日本最大級のブナ林が広がり、頂上からは日本海を見渡せる絶景が広がる有名スポットです。

4-2 金華山(きんかざん)

鳥取県に位置する、標高354mの金華山。

山頂まで約20~30分で登れるのですが、その間に木の根が剥きだしになった道や、奇石や怪石、巨石がゴロゴロとしたハードな登山が楽しめます。

県指定の天然記念物「熊野神社社叢」や「凝灰角礫岩(ぎょうかいかくれきがん)テラス」が有名です。

絶景スポットとしても親しまれている鳥取を代表する山です。

4-3 三角山(みすみやま)

三角山は標高508mの山。

低山ではありますが、その登山道は体全体を使って岩肌を登っていくアクティブな登山が楽しめます。

山頂には三角山神社山頂(奥宮)本殿が鎮座し、絶景を楽しめます。登山初心者でも、少しハードに感じられるかもしれませんが、実力試しにおすすめの登山スポットです。

5 島根県の有名登山スポット

5-1 三瓶山(さんべさん)

室ノ内と呼ばれるくぼ地を取り囲むように、複数の峰が連なり構成されている三瓶山。

その中で最も高い主峰の標高は1,126mの男三瓶山。
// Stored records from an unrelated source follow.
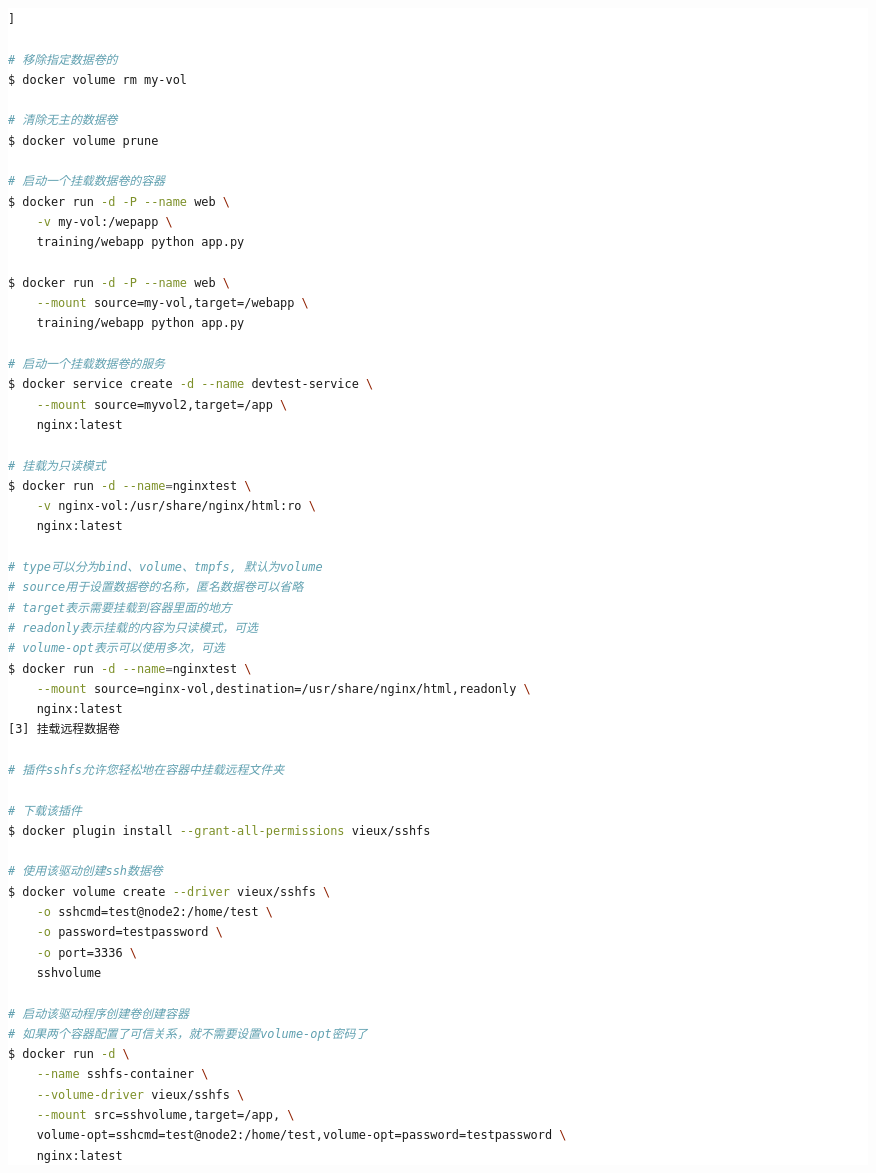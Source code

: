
 ```bash
]

# 移除指定数据卷的
$ docker volume rm my-vol

# 清除无主的数据卷
$ docker volume prune

# 启动一个挂载数据卷的容器
$ docker run -d -P --name web \
    -v my-vol:/wepapp \
    training/webapp python app.py

$ docker run -d -P --name web \
    --mount source=my-vol,target=/webapp \
    training/webapp python app.py

# 启动一个挂载数据卷的服务
$ docker service create -d --name devtest-service \
    --mount source=myvol2,target=/app \
    nginx:latest

# 挂载为只读模式
$ docker run -d --name=nginxtest \
    -v nginx-vol:/usr/share/nginx/html:ro \
    nginx:latest

# type可以分为bind、volume、tmpfs, 默认为volume
# source用于设置数据卷的名称，匿名数据卷可以省略
# target表示需要挂载到容器里面的地方
# readonly表示挂载的内容为只读模式，可选
# volume-opt表示可以使用多次，可选
$ docker run -d --name=nginxtest \
    --mount source=nginx-vol,destination=/usr/share/nginx/html,readonly \
    nginx:latest
[3] 挂载远程数据卷

# 插件sshfs允许您轻松地在容器中挂载远程文件夹

# 下载该插件
$ docker plugin install --grant-all-permissions vieux/sshfs

# 使用该驱动创建ssh数据卷
$ docker volume create --driver vieux/sshfs \
    -o sshcmd=test@node2:/home/test \
    -o password=testpassword \
    -o port=3336 \
    sshvolume

# 启动该驱动程序创建卷创建容器
# 如果两个容器配置了可信关系，就不需要设置volume-opt密码了
$ docker run -d \
    --name sshfs-container \
    --volume-driver vieux/sshfs \
    --mount src=sshvolume,target=/app, \
    volume-opt=sshcmd=test@node2:/home/test,volume-opt=password=testpassword \
    nginx:latest
```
大山隠岐国立公園の一部に指定されています。

出雲国風土記の神話にも登場しており、国造りの神が海の向こうから引き寄せた土地を一つにまとめるために杭として使ったと言い伝えられてきました。

春の到来を告げる火入れと呼ばれる伝統行事も、多くの方で賑わいをみせます。

登山ルートは複数用意されており、初心者から上級者まで楽しむことができます。山頂には草原が広がり、日本海や中国山地の山々など360度の景観を楽しめる絶景スポット。

5-2 春日山(かすがやま)

島根県に位置する春日山の標高は989m。

奈良春日神社の分神が山頂に祭られていることが山名の由来。毎年夏には山頂で祭りが行われ、多くの登山者で賑わいをみせるスポットです。

頂上からの景色は絶景で、日本海や近隣の山々を望むことができます。

5-3 雲月山(うんげつやま)

雲月山は、島根県と広島県に跨る標高911mの山。

西中国山地国定公園に指定されており、中国百名山の一つ。

雲月山は一部を除き、山のほとんどがススキや笹の草原に覆われていることが特徴。草原地帯に生える植物や昆虫などが多く生息しています。

春先になると恒例行事でもある山焼きが行われます。そのおかげもあり、周辺には視界を遮るものはなく絶景スポットとしても有名です。

山頂までの道のりは整備されているので、登山初心者はもちろん子供連れのファミリーでも気軽に楽しむことができるスポットです。

多様な自然を楽しめる中国地方の山々

中国地方には多くの登山スポットがあり、豊かな自然と山頂からの絶景を楽しむことができます。

その自然美は地域によって当然ながら異なり、わたしたちを魅了してくれます。

登山初心者に向けたルートも用意されているので、ぜひチャレンジしてみてはいかがでしょう。